The output above shows the model configurations, overall training progress, train loss, validation loss and validation metrics, which is an R^2 score.

To further run the trained model in predict mode to obtain predictions for new samples, the following command should be run from the command line:

CUDA_VISIBLE_DEVICES=0 python --nproc_per_node=1 --config_file=example_configs/  --mode="predict"

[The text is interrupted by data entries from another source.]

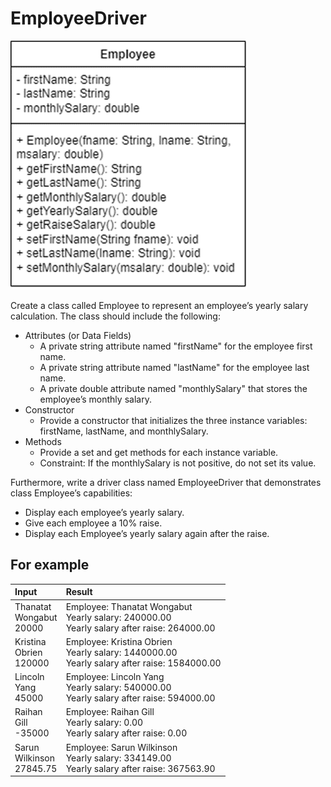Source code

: # EmployeeDriver

![emp](../../img/emp-oop.png)

Create a class called Employee to represent an employee’s yearly salary calculation. The class should include the following:

* Attributes (or Data Fields)
  * A private string attribute named "firstName" for the employee first name.
  * A private string attribute named "lastName" for the employee last name.
  * A private double attribute named "monthlySalary" that stores the employee’s monthly salary.
* Constructor
  * Provide a constructor that initializes the three instance variables: firstName, lastName, and monthlySalary.
* Methods
  * Provide a set and get methods for each instance variable.
  * Constraint: If the monthlySalary is not positive, do not set its value.

Furthermore, write a driver class named EmployeeDriver that demonstrates class Employee’s capabilities:

* Display each employee’s yearly salary.
* Give each employee a 10% raise.
* Display each Employee’s yearly salary again after the raise.

## For example

| **Input**     | **Result** |
|:--------------|:-----------|
| Thanatat <br> Wongabut <br> 20000 | Employee: Thanatat Wongabut <br> Yearly salary: 240000.00 <br> Yearly salary after raise: 264000.00 |
| Kristina <br> Obrien <br> 120000 | Employee: Kristina Obrien <br> Yearly salary: 1440000.00 <br> Yearly salary after raise: 1584000.00 |
| Lincoln <br> Yang <br> 45000 | Employee: Lincoln Yang <br> Yearly salary: 540000.00 <br> Yearly salary after raise: 594000.00 |
| Raihan <br> Gill <br> -35000 | Employee: Raihan Gill <br> Yearly salary: 0.00 <br> Yearly salary after raise: 0.00 |
| Sarun <br> Wilkinson <br> 27845.75 | Employee: Sarun Wilkinson <br> Yearly salary: 334149.00 <br> Yearly salary after raise: 367563.90 |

Output will be the following:

2020-11-04 12:15:09,379 openchem INFO: Running on 1 GPUs
2020-11-04 12:15:09,380 openchem INFO: Logging directory is set to logs/logp_mlp_logs
2020-11-04 12:15:09,380 openchem INFO: Running with config:
batch_size:                                       256
logdir:                                           logs/logp_mlp_logs
lr_scheduler_params/gamma:                        0.9
lr_scheduler_params/step_size:                    15
mlp_params/dropout:                               0.5
mlp_params/input_size:                            2048
mlp_params/n_layers:                              4
num_epochs:                                       101
optimizer_params/lr:                              0.001
print_every:                                      20
random_seed:                                      42
save_every:                                       5
task:                                             regression
use_cuda:                                         True

2020-11-04 12:15:11,731 openchem INFO: Loading model from logs/logp_mlp_logs/checkpoint/epoch_100
2020-11-04 12:15:13,395 openchem.predict INFO: Predictions saved to logs/logp_mlp_logs/predictions.txt
2020-11-04 12:15:13,395 openchem.predict INFO: PREDICTION: [Time: 0m 1s, Number of samples: 2835]

This output shows model configuration, where parameters were loaded from and where predictions were saved to.